### Data section ###
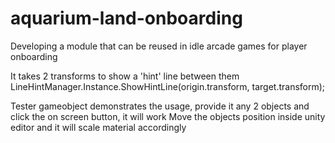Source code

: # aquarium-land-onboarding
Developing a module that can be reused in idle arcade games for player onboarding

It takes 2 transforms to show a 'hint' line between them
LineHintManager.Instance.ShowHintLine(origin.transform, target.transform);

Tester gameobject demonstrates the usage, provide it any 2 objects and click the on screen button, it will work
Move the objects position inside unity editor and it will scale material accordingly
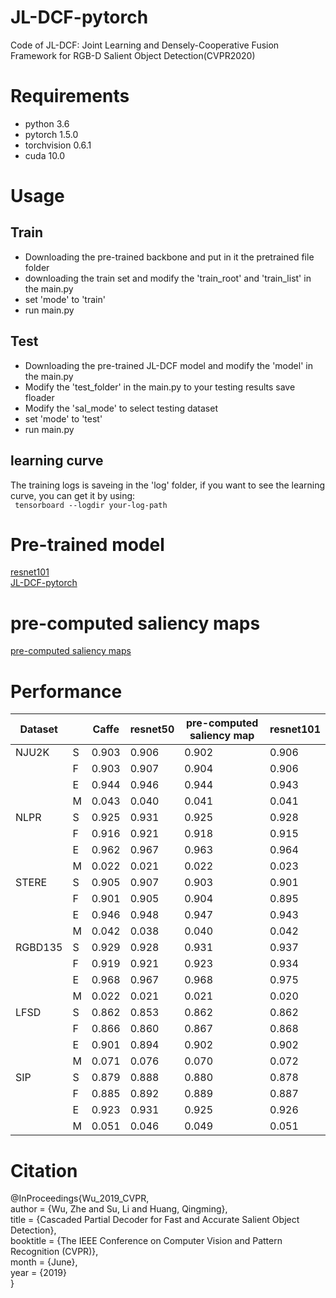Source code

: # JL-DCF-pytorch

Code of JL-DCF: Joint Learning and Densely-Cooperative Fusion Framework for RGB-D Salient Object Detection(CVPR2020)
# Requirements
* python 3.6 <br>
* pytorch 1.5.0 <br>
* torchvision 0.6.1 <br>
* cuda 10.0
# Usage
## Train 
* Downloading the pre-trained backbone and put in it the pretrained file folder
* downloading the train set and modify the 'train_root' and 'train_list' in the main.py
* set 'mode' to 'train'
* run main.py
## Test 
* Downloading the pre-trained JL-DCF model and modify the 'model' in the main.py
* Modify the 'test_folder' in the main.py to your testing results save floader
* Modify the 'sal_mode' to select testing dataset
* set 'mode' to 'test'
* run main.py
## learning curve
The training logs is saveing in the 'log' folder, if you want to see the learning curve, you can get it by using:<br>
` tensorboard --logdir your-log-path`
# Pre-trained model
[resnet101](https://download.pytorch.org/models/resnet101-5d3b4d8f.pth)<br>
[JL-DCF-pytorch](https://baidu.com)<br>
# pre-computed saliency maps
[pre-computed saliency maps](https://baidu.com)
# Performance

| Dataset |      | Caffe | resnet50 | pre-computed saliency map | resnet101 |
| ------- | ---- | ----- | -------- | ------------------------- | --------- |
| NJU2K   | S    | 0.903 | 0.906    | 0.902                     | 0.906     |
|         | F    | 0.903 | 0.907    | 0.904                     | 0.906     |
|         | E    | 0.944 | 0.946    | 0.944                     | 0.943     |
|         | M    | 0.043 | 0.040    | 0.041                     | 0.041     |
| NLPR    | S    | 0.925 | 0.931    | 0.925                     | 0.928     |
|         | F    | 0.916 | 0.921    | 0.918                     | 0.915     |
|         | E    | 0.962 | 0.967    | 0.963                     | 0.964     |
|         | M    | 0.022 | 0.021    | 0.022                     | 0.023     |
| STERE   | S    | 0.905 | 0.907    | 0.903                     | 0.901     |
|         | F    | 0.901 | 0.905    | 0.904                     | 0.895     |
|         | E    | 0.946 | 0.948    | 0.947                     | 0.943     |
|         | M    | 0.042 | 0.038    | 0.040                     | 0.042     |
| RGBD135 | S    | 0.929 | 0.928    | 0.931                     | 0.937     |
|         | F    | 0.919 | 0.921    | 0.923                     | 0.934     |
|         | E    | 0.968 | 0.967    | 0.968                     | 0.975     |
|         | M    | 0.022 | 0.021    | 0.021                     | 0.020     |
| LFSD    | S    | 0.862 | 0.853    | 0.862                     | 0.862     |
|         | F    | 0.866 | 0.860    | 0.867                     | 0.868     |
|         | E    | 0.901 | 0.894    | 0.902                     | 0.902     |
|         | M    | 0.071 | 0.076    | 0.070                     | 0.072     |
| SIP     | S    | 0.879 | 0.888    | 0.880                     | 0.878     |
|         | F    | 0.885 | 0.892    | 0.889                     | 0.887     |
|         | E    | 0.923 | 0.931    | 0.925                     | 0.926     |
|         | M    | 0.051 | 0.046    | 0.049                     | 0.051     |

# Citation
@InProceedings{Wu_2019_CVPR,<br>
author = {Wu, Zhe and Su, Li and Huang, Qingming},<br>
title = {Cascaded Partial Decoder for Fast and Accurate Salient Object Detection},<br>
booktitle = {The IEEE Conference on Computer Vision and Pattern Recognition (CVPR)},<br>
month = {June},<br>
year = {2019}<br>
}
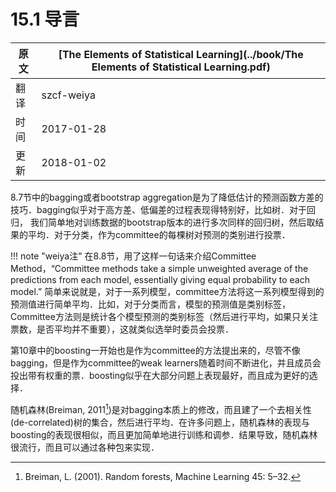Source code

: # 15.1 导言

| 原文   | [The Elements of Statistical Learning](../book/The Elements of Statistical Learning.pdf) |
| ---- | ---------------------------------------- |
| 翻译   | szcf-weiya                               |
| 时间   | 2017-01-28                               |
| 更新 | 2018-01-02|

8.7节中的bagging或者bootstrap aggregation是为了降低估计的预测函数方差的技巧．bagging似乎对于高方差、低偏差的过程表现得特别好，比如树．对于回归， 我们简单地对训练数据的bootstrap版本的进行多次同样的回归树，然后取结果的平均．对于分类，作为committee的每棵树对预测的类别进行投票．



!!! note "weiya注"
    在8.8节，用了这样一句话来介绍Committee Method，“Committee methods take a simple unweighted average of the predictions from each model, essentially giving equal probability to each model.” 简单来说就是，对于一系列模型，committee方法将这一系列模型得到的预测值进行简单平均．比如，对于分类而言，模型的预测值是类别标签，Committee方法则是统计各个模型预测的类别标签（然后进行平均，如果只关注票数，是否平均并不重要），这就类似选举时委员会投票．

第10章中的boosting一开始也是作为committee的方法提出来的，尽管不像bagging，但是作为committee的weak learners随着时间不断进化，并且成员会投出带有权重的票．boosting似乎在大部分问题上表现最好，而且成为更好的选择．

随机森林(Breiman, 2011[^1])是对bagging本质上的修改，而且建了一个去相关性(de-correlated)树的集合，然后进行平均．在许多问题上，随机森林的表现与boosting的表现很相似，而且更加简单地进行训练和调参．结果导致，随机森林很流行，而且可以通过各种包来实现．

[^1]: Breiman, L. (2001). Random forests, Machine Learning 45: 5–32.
###
Task objective:
From the records above, retype only the lines starting at the line that contains "pretrained file folder" and ending at the line that contains "0.043 | 0.040", both included.

Result for this task:
* Downloading the pre-trained backbone and put in it the pretrained file folder
* downloading the train set and modify the 'train_root' and 'train_list' in the main.py
* set 'mode' to 'train'
* run main.py
## Test 
* Downloading the pre-trained JL-DCF model and modify the 'model' in the main.py
* Modify the 'test_folder' in the main.py to your testing results save floader
* Modify the 'sal_mode' to select testing dataset
* set 'mode' to 'test'
* run main.py
## learning curve
The training logs is saveing in the 'log' folder, if you want to see the learning curve, you can get it by using:<br>
` tensorboard --logdir your-log-path`
# Pre-trained model
[resnet101](https://download.pytorch.org/models/resnet101-5d3b4d8f.pth)<br>
[JL-DCF-pytorch](https://baidu.com)<br>
# pre-computed saliency maps
[pre-computed saliency maps](https://baidu.com)
# Performance

| Dataset |      | Caffe | resnet50 | pre-computed saliency map | resnet101 |
| ------- | ---- | ----- | -------- | ------------------------- | --------- |
| NJU2K   | S    | 0.903 | 0.906    | 0.902                     | 0.906     |
|         | F    | 0.903 | 0.907    | 0.904                     | 0.906     |
|         | E    | 0.944 | 0.946    | 0.944                     | 0.943     |
|         | M    | 0.043 | 0.040    | 0.041                     | 0.041     |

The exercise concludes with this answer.